• _What the task requires_: Please copy each line below that contains the word "mildlyinteresting".

········

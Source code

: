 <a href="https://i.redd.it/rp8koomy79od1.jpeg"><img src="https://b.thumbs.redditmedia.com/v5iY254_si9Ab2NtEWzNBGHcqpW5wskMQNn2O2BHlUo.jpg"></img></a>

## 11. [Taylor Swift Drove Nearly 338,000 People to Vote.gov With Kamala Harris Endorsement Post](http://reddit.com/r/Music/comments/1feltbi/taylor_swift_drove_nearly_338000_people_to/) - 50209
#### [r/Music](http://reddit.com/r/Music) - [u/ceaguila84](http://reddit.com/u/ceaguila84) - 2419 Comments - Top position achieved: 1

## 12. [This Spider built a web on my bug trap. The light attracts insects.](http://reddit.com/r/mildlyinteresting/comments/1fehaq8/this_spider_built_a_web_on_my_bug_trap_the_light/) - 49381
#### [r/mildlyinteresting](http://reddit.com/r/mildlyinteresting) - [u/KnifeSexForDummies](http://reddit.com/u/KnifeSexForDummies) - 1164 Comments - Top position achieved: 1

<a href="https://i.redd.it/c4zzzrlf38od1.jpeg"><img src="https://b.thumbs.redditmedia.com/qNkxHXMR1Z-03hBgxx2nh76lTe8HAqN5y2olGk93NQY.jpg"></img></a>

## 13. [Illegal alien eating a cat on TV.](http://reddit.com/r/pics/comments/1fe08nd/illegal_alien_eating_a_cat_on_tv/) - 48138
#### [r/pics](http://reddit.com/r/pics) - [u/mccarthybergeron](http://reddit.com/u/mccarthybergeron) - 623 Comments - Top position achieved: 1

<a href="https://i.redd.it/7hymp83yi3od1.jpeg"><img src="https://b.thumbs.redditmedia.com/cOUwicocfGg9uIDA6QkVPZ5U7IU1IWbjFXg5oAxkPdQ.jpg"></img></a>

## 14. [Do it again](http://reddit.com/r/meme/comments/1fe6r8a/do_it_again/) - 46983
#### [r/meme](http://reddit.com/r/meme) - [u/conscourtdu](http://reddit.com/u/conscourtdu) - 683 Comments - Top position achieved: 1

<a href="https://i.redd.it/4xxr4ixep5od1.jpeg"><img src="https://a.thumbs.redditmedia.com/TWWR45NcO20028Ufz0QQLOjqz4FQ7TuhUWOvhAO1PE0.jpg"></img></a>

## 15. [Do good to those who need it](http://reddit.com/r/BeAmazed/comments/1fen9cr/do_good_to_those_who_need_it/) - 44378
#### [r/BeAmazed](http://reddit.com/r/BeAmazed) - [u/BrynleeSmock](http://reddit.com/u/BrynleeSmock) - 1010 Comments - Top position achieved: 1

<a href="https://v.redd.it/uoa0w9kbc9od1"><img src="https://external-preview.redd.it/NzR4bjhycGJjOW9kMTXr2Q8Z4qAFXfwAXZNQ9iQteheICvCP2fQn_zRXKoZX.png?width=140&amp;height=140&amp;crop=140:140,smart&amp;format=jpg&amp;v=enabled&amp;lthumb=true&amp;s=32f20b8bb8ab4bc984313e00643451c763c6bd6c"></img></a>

········

• _Completed task_:
## 12. [This Spider built a web on my bug trap. The light attracts insects.](http://reddit.com/r/mildlyinteresting/comments/1fehaq8/this_spider_built_a_web_on_my_bug_trap_the_light/) - 49381
#### [r/mildlyinteresting](http://reddit.com/r/mildlyinteresting) - [u/KnifeSexForDummies](http://reddit.com/u/KnifeSexForDummies) - 1164 Comments - Top position achieved: 1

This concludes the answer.